僕はけだるい声で返事をして、ふとんから顔を出す。
カーテンから差し込む光がまぶしくて、思わず顔をしかめる。
昨日から泊まりに来ている彼女はすでに準備万端で僕を起こしにきた。


ここのところ何をするのにも億劫で、動き出すまでにとてつもなく時間がかかる。ふとんから出る、着替えをする、歯を磨くこと…何にしてもそうだった。
以前までスムーズにできていたものができないというのは割とストレスになるらしい。僕はいつの間にか家から出ることができなくなっていた。


「いい天気だよー」


彼女は明るい声で言う。とても、楽しそうに。そんな彼女の声につられながら、重い体を起こして、もぞもぞと着替えをする。着替えをするのも割と重労働だ。
めんどくさいと思いながら、「動かなければ」という気持ちはまだあるらしい。気持ちがあっても体が動いてくれるかどうかは別だ。


なんとか準備を済ませたが、頭はまだ冴えないまま。半ば彼女に引っ張られるようにぼんやり歩きつつ、ドアを開けた。


その瞬間、一面に青が飛び込んできた 


見渡す限りの、青
今日は雲ひとつない青空だった


空が広い
空が青い


そう感じるだけで、
なんとなく、生きているよう気がした。


「いい、天気だね」


気づいたら、口からこぼれていたその言葉に、彼女は「そうでしょう」と言わんばかりの笑顔をこちらに向けている。

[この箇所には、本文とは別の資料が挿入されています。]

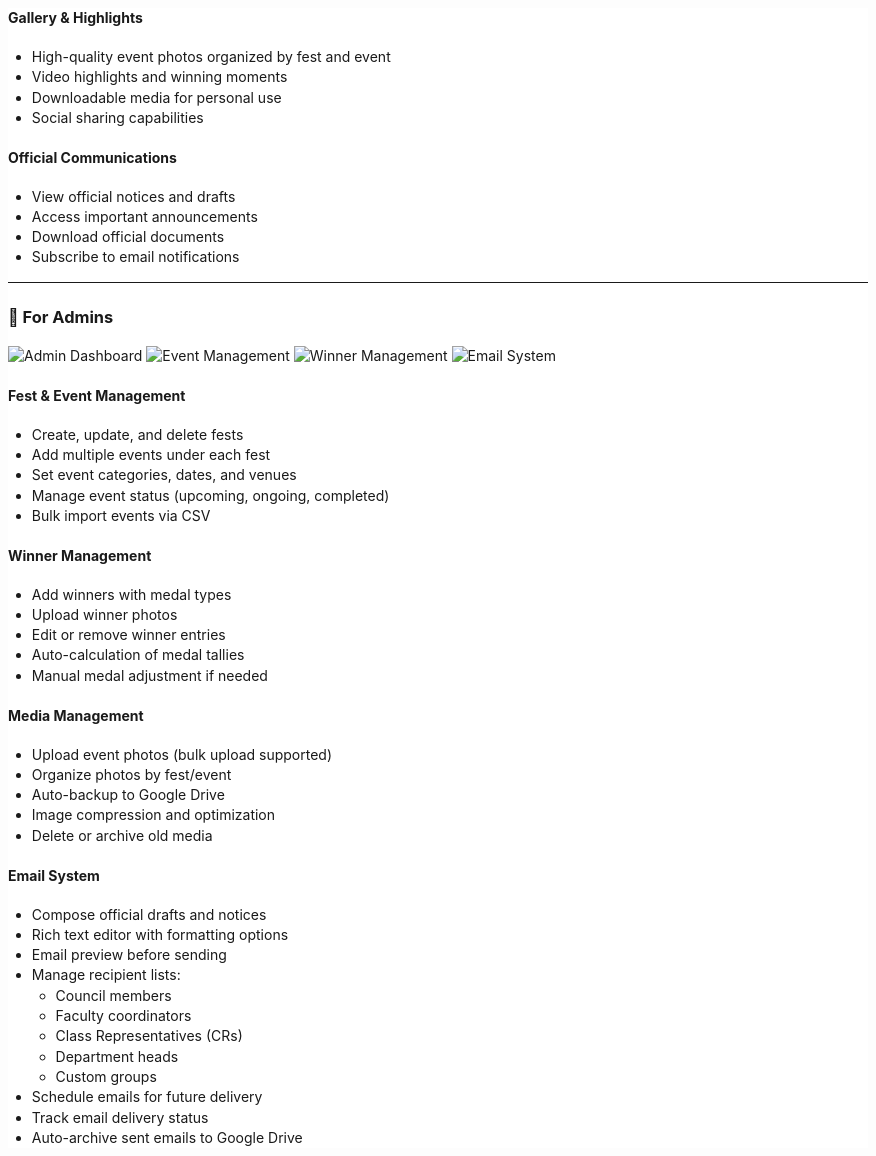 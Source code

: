 #### Gallery & Highlights
- High-quality event photos organized by fest and event
- Video highlights and winning moments
- Downloadable media for personal use
- Social sharing capabilities

#### Official Communications
- View official notices and drafts
- Access important announcements
- Download official documents
- Subscribe to email notifications

---

### 🔐 For Admins

<div class="grid grid-cols-2 gap-4">
  <img src="public/images/admin/dashboard.png" alt="Admin Dashboard" />
  <img src="public/images/admin/event-management.png" alt="Event Management" />
  <img src="public/images/admin/winner-management.png" alt="Winner Management" />
  <img src="public/images/admin/email-system.png" alt="Email System" />
</div>

#### Fest & Event Management
- Create, update, and delete fests
- Add multiple events under each fest
- Set event categories, dates, and venues
- Manage event status (upcoming, ongoing, completed)
- Bulk import events via CSV

#### Winner Management
- Add winners with medal types
- Upload winner photos
- Edit or remove winner entries
- Auto-calculation of medal tallies
- Manual medal adjustment if needed

#### Media Management
- Upload event photos (bulk upload supported)
- Organize photos by fest/event
- Auto-backup to Google Drive
- Image compression and optimization
- Delete or archive old media

#### Email System
- Compose official drafts and notices
- Rich text editor with formatting options
- Email preview before sending
- Manage recipient lists:
  - Council members
  - Faculty coordinators
  - Class Representatives (CRs)
  - Department heads
  - Custom groups
- Schedule emails for future delivery
- Track email delivery status
- Auto-archive sent emails to Google Drive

青空が久しぶりだったとかずっと雨だったとか今日が何か特別な日だった訳ではない。でも、なぜか空の青さに心を動かされている僕がいた。ずっと抱えていた鬱屈とした気持ちがほんの少しだけ消えているのを感じていた。


「お昼ご飯何食べよっか!」 
相変わらず彼女はマイペースだ。そんな彼女を後ろから眺めつつ、外に出るきっかけを作ってくれたことに「ありがとう」と呟いた。ただ彼女の思い通りになるのがちょっと悔しかったから、心の中で、そっと。


空が青い
悩んでいることがちっぽけに思えて、
それだけでなんとなく、少し歩いていけそうな気がした。
ゆっくり、ゆっくり 僕たちは二人で歩いた。